One man offered, “Likely for the same reason your sisters and mother didn’t want to go without a change of clothes! She knew she’d be looked down on.”
Is that right? Did she know about the Sunday night rule?
No, but she knew this was the kind of church where clothes are important.
I agree, but how did she know?
Because she saw how everyone dressed!
When nearly everyone at church dresses a certain way, what does that communicate to visitors?
That they need to dress that way, too.
What if we dress nicely but don’t really judge people. Would that work?
No, because people will figure that you dress the way you do for a reason. Most people don’t like to stand out. People want to fit in, to be like everyone else.
There you go! If we uniformly dress in suits and formal, expensive clothes, people who can’t afford that will feel discriminated against — even if we really just don’t care. Their perception will be that clothes are important to us because we act like clothes are important to us.
And what does the Bible say about clothes? The teacher gestures to the board.
A man says, “Don’t discriminate. Don’t worry about clothes.”
But whether we mean to or not, isn’t that exactly what we do?
A woman on front row, visibly aggitated says, “Are you saying that the preacher shouldn’t wear a suit when he speaks? That the men passing out communion should be in shorts? That people can come to church — God’s house — dirty?!”
Hmm. Let’s consider how Jesus would dress to preach.

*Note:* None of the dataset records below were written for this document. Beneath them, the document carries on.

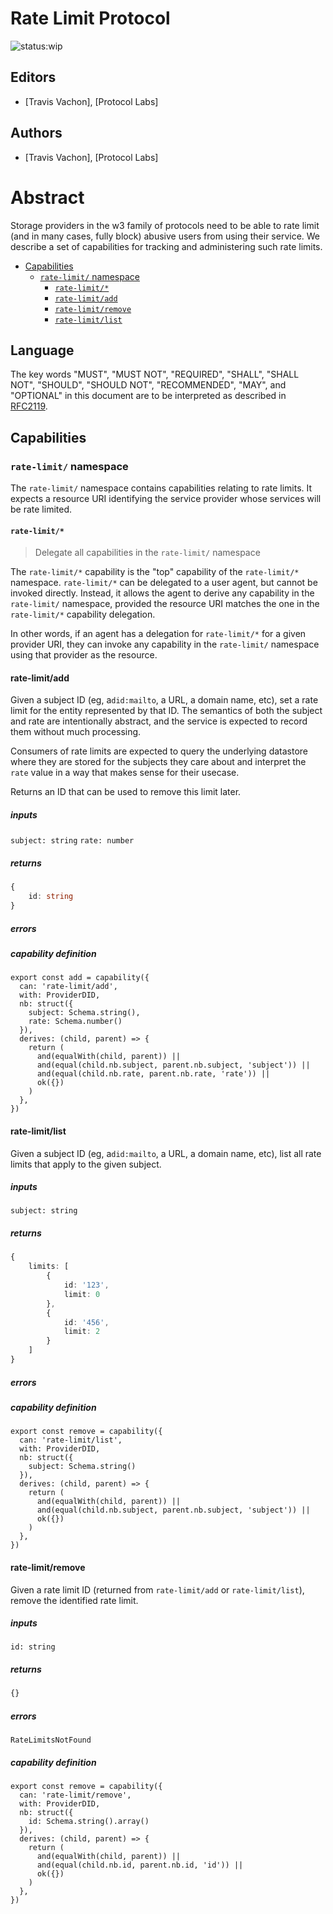 # Rate Limit Protocol

![status:wip](https://img.shields.io/badge/status-wip-orange.svg?style=flat-square)

## Editors

- [Travis Vachon], [Protocol Labs]

## Authors

- [Travis Vachon], [Protocol Labs]

# Abstract

Storage providers in the w3 family of protocols need to be able to rate limit (and in many cases, fully block) abusive users
from using their service. We describe a set of capabilities for tracking and administering such rate limits.

- [Capabilities](#capabilities)
  - [`rate-limit/` namespace](#rate-limit-namespace)
    - [`rate-limit/*`](#rate-limit)
    - [`rate-limit/add`](#ratelimitadd)
    - [`rate-limit/remove`](#ratelimitremove)
    - [`rate-limit/list`](#ratelimitlist)

## Language

The key words "MUST", "MUST NOT", "REQUIRED", "SHALL", "SHALL NOT", "SHOULD", "SHOULD NOT", "RECOMMENDED", "MAY", and "OPTIONAL" in this document are to be interpreted as described in [RFC2119](https://datatracker.ietf.org/doc/html/rfc2119).

## Capabilities

### `rate-limit/` namespace

The `rate-limit/` namespace contains capabilities relating to rate limits. It expects a resource URI identifying the service provider whose services
will be rate limited.

#### `rate-limit/*`

> Delegate all capabilities in the `rate-limit/` namespace

The `rate-limit/*` capability is the "top" capability of the `rate-limit/*` namespace. `rate-limit/*` can be delegated to a user agent, but cannot be invoked directly. Instead, it allows the agent to derive any capability in the `rate-limit/` namespace, provided the resource URI matches the one in the `rate-limit/*` capability delegation.

In other words, if an agent has a delegation for `rate-limit/*` for a given provider URI, they can invoke any capability in the `rate-limit/` namespace using that provider as the resource.

#### rate-limit/add

Given a subject ID (eg, a`did:mailto`, a URL, a domain name, etc), set a rate limit for the entity represented by that ID. The semantics of both the subject and rate are intentionally abstract, and the service is expected to record them without much processing.

Consumers of rate limits are expected to query the underlying datastore where they are stored for the subjects they care about and interpret the `rate` value in a way that makes sense for their usecase.

Returns an ID that can be used to remove this limit later.

##### inputs
`subject: string`
`rate: number`

##### returns

```typescript
{
    id: string
}
```

##### errors

##### capability definition

```javascript=
export const add = capability({
  can: 'rate-limit/add',
  with: ProviderDID,
  nb: struct({
    subject: Schema.string(),
    rate: Schema.number()
  }),
  derives: (child, parent) => {
    return (
      and(equalWith(child, parent)) ||
      and(equal(child.nb.subject, parent.nb.subject, 'subject')) ||
      and(equal(child.nb.rate, parent.nb.rate, 'rate')) ||
      ok({})
    )
  },
})
```

#### rate-limit/list

Given a subject ID (eg, a`did:mailto`, a URL, a domain name, etc), list all rate limits that apply to the given subject.

##### inputs
`subject: string`

##### returns

```typescript
{
    limits: [
        {
            id: '123',
            limit: 0
        },
        {
            id: '456',
            limit: 2
        }
    ]
}
```

##### errors

##### capability definition

```javascript=
export const remove = capability({
  can: 'rate-limit/list',
  with: ProviderDID,
  nb: struct({
    subject: Schema.string()
  }),
  derives: (child, parent) => {
    return (
      and(equalWith(child, parent)) ||
      and(equal(child.nb.subject, parent.nb.subject, 'subject')) ||
      ok({})
    )
  },
})
```

#### rate-limit/remove

Given a rate limit ID (returned from `rate-limit/add` or `rate-limit/list`), remove the identified rate limit.

##### inputs
`id: string`

##### returns

```typescript
{}
```

##### errors

`RateLimitsNotFound`

##### capability definition

```javascript=
export const remove = capability({
  can: 'rate-limit/remove',
  with: ProviderDID,
  nb: struct({
    id: Schema.string().array()
  }),
  derives: (child, parent) => {
    return (
      and(equalWith(child, parent)) ||
      and(equal(child.nb.id, parent.nb.id, 'id')) ||
      ok({})
    )
  },
})
```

First, Jesus owned exactly one outfit. And soap wasn’t invented until much later. I’m sure he was clean by First Century standards, but he dressed as simply as possible. When he delivered the Sermon on the Mount, he wore the same clothes that he wore when he was in the desert praying and the same clothes he wore on the boat in the Sea of Galilee. And that’s what he wore when he blessed the Last Supper and distributed bread and “fruit of the vine” to the apostles.
So, yes, if it’s okay for Jesus to wear everyday clothes when preaching or presiding over communion, it’s okay for us.
But what he wore was appropriate in First Century Palestine. He didn’t “dress up.” He dressed like common people dressed — but not as the wealthy dressed.
All right. We’re about out of time. Let me share a few thoughts, and we can talk more about this next week.
First, God clearly does not want us to be a middle class or upper class church. He wants all kinds of people to be here and to feel loved and welcomed. If nearly everyone dresses in expensive clothes, there’s no way a poor person will ever feel comfortable here. It would be wrong to have churches for rich people and churches for poor people. Therefore, we have to make an effort so that we’ll be perceived as welcoming to the poor. We may not really care about clothes, but if people see us dressed up, they’ll never believe it.
Second, society has changed. There’s not a single restaurant left in town that requires you to wear a coat and tie. Even the country clubs have repealed that rule — because their young members won’t eat there if they have to dress up. And most of our converts and most of those moving into town that we’d like to join us are young people. Businesses have nearly all gone to business casual. Dressing up is only for parties and for court. And who wants church to feel like a cocktail party or a trial?
Third, Jesus said not to worry about clothes, and I figure that means we need to not worry about clothes.